Lessons Learned from OO Projects
In process Metrics for Outage and Availability
To improve product reliability and availability, sound architecture and good designs are key. Root causes and lessons learned from customer outages in the field can be used to improve the design points for the next release of the product. In terms of in-process metrics when the product is under development, however, we don't recommend premature tracking of outages and availability during the early phases of testing. Such tracking should be done during the product-level testing or during the final system test phase in a customerlike environment. During early phases of testing, the defect arrival volume is high and the objective is to flush out the functional defects before the system stabilizes. Tracking and focus at these phases should be on testing progress, defect arrivals, and defect backlog. When the system is achieving good stability, normally during the final phase of testing, metrics for tracking system availability become meaningful. In Chapter 10, we discuss and recommend several metrics that measure outages and availability: number and trend of system crashes and hangs , CPU utilization, and Mean Time to unplanned IPL (initial program load, or reboot). While some metrics may require tools, resources, and a well-established tracking system, tracking the system crashes and hangs can be done by paper and pencil, and can be implemented easily by small teams .

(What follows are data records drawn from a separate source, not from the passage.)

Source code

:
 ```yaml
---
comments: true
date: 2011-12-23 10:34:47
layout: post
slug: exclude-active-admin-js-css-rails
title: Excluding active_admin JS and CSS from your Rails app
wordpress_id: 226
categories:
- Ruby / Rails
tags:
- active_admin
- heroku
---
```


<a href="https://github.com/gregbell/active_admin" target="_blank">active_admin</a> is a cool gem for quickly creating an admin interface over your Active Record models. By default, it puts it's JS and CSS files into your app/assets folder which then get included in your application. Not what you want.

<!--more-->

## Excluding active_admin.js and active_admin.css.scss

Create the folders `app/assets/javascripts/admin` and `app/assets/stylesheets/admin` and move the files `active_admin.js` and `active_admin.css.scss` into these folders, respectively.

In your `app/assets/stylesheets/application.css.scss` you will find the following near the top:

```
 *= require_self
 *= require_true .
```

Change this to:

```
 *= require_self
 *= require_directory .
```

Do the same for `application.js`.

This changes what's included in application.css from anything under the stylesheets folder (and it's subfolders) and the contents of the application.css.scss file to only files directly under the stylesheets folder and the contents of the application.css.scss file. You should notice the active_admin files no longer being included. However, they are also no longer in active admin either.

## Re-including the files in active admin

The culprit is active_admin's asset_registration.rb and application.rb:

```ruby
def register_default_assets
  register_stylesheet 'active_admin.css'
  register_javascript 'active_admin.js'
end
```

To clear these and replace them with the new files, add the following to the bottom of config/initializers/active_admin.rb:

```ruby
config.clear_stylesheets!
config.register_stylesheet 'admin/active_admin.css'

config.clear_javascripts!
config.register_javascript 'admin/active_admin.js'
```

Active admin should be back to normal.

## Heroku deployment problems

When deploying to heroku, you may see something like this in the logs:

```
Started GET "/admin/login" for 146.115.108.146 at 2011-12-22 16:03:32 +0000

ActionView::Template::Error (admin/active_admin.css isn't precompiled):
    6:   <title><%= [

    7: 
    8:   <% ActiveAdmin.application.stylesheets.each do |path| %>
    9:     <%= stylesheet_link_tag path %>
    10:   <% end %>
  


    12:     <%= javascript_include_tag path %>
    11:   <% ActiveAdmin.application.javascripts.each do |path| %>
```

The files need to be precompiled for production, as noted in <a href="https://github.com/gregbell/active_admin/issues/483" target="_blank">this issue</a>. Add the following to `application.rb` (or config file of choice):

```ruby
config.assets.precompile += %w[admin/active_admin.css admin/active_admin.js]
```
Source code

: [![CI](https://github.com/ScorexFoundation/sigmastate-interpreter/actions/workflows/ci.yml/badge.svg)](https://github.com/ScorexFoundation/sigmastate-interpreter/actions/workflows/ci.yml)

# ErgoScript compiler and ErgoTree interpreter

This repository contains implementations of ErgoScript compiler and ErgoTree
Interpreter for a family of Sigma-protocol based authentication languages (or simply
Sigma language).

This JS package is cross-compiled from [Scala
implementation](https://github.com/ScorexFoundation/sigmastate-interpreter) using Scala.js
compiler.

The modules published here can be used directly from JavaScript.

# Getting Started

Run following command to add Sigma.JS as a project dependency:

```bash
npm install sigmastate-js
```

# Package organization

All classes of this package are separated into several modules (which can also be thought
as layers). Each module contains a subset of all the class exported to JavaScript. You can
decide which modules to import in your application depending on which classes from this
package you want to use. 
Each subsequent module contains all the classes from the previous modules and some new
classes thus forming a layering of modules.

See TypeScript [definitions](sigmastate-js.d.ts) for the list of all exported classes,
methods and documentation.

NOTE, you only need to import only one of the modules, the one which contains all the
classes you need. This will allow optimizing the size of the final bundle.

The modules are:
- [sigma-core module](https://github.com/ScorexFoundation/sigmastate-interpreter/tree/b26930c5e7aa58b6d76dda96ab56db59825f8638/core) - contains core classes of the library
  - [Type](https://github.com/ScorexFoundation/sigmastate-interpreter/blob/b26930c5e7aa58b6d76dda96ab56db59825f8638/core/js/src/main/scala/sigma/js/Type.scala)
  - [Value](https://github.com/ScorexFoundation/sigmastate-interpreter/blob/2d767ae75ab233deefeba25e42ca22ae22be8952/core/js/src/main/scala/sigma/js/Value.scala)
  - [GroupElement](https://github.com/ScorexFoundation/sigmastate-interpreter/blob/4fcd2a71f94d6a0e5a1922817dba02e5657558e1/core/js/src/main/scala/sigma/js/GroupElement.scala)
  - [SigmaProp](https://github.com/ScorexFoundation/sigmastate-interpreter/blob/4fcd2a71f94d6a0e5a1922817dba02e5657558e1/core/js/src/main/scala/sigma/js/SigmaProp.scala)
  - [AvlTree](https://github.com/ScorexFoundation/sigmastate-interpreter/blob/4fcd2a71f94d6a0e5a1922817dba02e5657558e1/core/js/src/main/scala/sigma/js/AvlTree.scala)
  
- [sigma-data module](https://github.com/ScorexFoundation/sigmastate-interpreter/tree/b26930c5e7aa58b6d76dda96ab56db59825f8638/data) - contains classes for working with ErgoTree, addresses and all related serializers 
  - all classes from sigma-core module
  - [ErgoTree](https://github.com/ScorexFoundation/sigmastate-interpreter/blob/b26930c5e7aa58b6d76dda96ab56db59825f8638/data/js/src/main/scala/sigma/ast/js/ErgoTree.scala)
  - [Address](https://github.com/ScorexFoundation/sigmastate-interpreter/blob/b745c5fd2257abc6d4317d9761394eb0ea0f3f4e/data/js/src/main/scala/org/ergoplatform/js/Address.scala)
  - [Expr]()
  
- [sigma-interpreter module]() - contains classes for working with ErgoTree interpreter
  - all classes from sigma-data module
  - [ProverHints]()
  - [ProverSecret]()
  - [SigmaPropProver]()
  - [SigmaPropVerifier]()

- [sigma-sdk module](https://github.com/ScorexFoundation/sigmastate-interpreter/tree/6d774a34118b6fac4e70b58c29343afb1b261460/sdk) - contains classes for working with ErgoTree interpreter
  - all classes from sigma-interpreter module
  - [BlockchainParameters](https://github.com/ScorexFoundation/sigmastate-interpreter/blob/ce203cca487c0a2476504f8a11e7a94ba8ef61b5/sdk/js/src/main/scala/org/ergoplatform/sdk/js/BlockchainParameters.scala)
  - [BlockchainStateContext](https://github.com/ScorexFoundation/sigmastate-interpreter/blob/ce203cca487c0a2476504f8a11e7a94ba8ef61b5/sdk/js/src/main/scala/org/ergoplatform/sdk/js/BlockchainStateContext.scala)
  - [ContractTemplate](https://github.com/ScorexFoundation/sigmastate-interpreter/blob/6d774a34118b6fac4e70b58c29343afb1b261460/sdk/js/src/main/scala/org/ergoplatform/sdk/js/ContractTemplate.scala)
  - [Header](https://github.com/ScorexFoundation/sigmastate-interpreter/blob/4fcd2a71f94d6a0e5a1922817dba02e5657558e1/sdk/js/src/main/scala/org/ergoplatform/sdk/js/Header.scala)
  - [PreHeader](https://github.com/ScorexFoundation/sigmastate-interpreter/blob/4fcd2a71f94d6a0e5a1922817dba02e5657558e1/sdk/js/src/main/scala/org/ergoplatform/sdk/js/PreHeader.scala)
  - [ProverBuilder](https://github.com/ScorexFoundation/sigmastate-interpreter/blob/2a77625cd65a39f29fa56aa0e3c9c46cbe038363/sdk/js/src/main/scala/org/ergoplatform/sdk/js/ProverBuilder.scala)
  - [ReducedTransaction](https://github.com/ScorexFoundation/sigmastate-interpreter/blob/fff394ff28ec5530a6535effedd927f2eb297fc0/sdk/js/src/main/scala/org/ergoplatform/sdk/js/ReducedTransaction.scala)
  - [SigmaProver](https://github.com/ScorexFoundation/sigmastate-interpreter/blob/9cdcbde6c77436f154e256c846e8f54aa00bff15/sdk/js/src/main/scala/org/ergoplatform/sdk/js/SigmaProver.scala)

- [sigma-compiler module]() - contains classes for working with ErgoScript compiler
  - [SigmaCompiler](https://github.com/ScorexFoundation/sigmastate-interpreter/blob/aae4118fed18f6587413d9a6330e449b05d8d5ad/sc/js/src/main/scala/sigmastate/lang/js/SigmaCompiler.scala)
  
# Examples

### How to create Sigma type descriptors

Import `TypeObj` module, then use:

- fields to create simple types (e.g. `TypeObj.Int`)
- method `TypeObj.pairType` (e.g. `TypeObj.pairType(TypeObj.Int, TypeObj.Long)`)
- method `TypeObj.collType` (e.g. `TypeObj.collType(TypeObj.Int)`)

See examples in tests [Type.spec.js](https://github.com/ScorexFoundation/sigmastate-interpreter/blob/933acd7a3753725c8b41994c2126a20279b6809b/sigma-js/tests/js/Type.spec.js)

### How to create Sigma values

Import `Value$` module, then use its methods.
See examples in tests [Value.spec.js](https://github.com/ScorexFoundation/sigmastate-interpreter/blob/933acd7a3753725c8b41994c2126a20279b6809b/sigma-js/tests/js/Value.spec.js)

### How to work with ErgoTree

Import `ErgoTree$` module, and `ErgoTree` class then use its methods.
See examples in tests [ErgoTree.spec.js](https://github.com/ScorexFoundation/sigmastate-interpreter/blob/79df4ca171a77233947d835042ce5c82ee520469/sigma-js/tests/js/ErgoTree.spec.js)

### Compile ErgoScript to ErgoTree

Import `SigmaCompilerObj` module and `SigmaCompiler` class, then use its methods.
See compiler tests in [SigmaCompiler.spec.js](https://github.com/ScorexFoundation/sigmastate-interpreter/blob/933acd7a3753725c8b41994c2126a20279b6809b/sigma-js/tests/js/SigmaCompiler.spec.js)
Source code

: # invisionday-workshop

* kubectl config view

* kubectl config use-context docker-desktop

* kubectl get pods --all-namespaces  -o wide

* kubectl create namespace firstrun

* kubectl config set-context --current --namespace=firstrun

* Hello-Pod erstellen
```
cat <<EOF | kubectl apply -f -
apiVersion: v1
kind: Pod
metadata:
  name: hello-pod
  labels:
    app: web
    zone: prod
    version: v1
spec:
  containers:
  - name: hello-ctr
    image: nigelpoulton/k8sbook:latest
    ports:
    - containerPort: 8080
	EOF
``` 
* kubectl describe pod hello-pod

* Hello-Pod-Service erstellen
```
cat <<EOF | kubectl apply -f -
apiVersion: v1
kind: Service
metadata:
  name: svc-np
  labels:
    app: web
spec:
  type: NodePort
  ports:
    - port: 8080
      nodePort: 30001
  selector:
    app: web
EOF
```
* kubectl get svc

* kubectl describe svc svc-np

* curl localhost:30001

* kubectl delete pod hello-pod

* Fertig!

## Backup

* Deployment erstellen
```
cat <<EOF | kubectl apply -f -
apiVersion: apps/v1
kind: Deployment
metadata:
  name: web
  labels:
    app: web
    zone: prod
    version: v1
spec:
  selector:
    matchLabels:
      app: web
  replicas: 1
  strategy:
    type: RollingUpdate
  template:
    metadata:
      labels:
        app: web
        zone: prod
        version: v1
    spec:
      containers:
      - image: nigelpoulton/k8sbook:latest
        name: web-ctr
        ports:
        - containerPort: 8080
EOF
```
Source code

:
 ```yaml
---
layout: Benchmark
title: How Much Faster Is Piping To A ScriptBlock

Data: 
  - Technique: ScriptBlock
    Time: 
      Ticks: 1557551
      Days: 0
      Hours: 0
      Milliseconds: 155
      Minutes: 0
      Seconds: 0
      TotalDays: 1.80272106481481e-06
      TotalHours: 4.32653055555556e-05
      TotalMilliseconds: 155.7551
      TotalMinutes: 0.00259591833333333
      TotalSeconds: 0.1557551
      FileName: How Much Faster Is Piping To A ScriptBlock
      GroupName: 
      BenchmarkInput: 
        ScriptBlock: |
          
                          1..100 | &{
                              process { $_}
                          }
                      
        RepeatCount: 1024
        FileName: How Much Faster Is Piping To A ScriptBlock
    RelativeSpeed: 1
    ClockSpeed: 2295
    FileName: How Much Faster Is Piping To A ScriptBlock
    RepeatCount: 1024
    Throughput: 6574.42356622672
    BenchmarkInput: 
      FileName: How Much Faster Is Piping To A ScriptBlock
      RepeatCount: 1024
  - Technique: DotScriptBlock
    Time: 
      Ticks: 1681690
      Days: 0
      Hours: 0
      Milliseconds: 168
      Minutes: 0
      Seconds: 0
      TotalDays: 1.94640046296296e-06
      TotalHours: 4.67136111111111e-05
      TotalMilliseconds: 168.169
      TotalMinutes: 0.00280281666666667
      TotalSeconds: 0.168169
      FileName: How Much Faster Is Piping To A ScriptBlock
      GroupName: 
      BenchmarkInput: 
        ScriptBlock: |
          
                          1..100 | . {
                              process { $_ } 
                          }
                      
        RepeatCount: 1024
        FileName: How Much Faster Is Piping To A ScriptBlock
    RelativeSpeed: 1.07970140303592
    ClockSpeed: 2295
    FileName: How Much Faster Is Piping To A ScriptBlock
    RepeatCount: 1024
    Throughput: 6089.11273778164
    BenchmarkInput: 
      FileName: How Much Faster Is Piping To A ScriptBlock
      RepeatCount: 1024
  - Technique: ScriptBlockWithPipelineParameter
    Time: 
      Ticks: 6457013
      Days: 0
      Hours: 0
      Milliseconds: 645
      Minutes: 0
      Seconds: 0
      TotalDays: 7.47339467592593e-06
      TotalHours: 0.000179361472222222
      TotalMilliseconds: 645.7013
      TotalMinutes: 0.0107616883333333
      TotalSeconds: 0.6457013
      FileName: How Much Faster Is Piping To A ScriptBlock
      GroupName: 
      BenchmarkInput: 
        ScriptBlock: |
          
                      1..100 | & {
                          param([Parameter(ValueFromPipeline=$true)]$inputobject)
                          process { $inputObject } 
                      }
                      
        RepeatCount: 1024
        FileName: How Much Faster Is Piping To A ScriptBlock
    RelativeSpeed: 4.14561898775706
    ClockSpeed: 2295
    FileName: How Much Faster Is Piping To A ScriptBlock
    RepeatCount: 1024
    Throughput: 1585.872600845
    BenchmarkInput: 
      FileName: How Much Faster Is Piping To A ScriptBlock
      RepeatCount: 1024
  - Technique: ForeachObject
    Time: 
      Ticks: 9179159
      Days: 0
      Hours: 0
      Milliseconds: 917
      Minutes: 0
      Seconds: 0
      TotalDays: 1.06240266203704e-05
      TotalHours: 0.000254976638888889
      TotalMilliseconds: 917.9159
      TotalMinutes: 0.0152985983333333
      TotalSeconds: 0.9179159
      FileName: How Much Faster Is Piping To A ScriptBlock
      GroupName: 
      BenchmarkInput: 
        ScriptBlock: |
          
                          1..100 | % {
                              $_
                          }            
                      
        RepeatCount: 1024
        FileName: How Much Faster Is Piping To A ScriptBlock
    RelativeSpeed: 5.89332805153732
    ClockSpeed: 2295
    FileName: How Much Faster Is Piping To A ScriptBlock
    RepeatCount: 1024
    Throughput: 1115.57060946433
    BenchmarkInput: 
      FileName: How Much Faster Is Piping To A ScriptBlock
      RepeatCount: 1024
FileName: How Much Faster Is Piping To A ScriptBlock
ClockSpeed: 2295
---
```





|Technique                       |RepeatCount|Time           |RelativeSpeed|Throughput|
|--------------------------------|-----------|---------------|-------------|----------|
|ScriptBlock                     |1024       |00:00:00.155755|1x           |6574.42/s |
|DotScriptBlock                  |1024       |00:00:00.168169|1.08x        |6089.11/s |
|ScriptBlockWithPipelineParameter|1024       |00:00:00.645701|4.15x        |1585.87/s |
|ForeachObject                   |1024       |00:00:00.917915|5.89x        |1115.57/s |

For projects that have a beta program, we recommend tracking customer outages in beta, especially those customers who migrated their production runs to the new release. The same focus as the field outages should be applied to these outages during the beta program. Outages during the beta program can also be used as a predictive indicator of the system outages and availability in the field after the product is shipped. The difference is that during beta, there are still chances to take improvement actions before the product is made available to the entire customer population. We have experience in tracking system crashes during customer beta for several years . Due to small numbers , we haven't established a parametric correlation be-tween beta outages and field outages yet. But using nonparametric (rank-order) correlation methods and comparing releases, we did see a positive correlation between the two ”the more crashes during beta, the more outages and less system availability in the field.